Data for the task

========================================================================

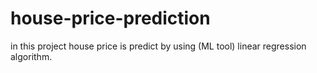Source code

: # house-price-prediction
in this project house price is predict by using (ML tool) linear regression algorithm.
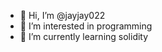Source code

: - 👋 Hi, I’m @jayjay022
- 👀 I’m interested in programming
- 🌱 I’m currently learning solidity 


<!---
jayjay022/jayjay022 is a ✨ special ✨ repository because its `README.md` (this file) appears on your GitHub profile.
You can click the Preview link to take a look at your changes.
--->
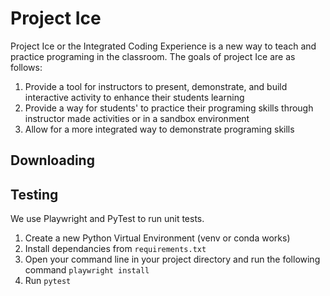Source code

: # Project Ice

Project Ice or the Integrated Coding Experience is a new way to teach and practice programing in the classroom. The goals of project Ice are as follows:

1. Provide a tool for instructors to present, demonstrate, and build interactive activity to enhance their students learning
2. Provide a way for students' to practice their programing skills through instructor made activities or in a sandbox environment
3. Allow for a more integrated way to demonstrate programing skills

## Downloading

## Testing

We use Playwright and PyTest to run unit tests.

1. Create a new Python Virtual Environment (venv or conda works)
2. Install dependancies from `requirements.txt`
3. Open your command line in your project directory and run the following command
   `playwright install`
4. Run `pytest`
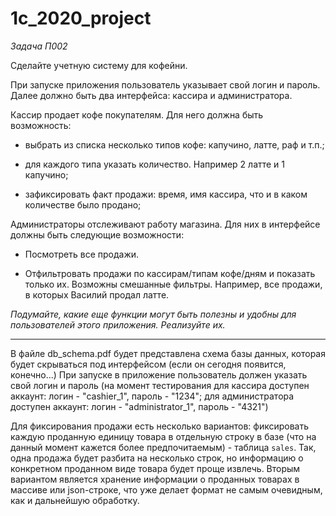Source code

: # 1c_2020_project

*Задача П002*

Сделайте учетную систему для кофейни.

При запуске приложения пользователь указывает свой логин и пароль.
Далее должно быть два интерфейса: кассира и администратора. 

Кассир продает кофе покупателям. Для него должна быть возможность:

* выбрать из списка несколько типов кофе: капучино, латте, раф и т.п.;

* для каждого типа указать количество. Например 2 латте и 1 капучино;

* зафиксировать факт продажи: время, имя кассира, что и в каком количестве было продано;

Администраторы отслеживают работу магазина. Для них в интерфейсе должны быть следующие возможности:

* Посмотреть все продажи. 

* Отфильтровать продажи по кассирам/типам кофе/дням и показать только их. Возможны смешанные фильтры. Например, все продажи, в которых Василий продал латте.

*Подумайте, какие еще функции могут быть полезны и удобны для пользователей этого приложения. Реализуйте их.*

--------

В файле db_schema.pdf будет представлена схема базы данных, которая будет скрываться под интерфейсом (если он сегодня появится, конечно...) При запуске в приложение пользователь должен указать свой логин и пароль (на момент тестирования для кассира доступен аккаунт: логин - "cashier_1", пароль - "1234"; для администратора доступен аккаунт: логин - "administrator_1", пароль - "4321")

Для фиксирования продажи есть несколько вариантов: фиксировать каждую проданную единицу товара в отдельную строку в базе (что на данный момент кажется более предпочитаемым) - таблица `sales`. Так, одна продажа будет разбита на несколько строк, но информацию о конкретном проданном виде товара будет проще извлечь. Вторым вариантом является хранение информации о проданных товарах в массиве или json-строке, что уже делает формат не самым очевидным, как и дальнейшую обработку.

========================================================================

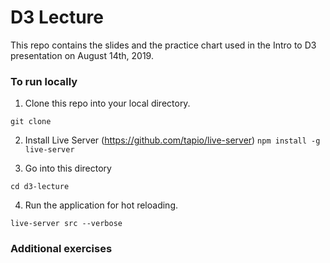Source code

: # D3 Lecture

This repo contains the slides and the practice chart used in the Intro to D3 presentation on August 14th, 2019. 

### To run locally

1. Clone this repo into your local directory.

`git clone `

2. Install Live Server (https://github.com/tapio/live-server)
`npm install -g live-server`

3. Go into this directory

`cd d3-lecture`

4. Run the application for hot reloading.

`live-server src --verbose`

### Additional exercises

========================================================================

The problem
The lines of the records that contain the string "указать" should be located and copied.

Task result
* для каждого типа указать количество. Например 2 латте и 1 капучино;
В файле db_schema.pdf будет представлена схема базы данных, которая будет скрываться под интерфейсом (если он сегодня появится, конечно...) При запуске в приложение пользователь должен указать свой логин и пароль (на момент тестирования для кассира доступен аккаунт: логин - "cashier_1", пароль - "1234"; для администратора доступен аккаунт: логин - "administrator_1", пароль - "4321")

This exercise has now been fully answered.